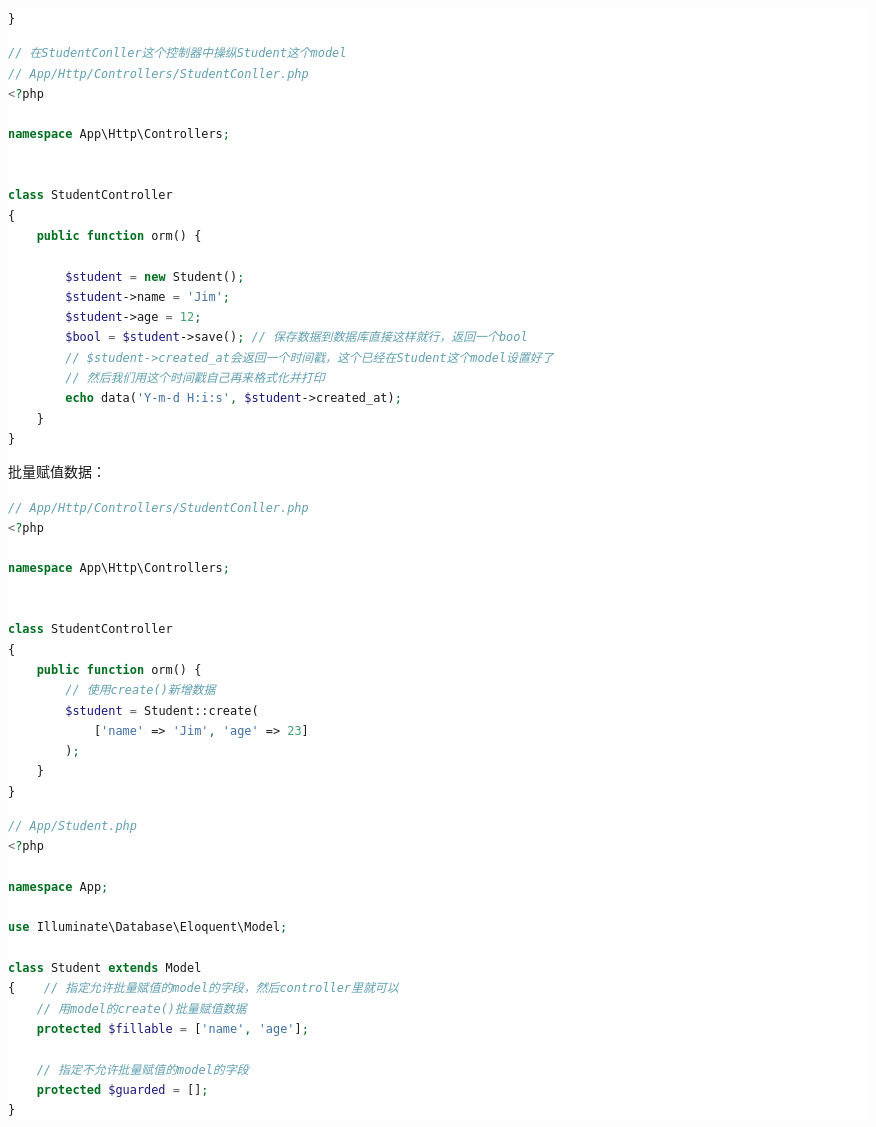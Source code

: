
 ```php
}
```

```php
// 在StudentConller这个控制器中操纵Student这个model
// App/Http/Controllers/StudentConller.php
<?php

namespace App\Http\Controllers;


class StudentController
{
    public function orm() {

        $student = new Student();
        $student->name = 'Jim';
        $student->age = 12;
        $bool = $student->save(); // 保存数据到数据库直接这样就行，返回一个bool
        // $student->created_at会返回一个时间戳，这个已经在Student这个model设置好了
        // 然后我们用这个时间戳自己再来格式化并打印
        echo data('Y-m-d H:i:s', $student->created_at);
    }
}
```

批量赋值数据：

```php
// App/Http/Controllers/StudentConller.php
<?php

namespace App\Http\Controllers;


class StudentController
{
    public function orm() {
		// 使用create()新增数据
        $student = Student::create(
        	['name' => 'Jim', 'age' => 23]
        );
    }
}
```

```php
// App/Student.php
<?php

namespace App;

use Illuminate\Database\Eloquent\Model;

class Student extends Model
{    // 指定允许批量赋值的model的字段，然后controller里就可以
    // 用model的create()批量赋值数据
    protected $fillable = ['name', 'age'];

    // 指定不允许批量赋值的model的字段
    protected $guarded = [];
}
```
#####
> TASK DESCRIPTION: Return every line above that contains the word "protected".

> RESPONSE TO THE EXERCISE:
    protected $fillable = ['name', 'age'];
    protected $guarded = [];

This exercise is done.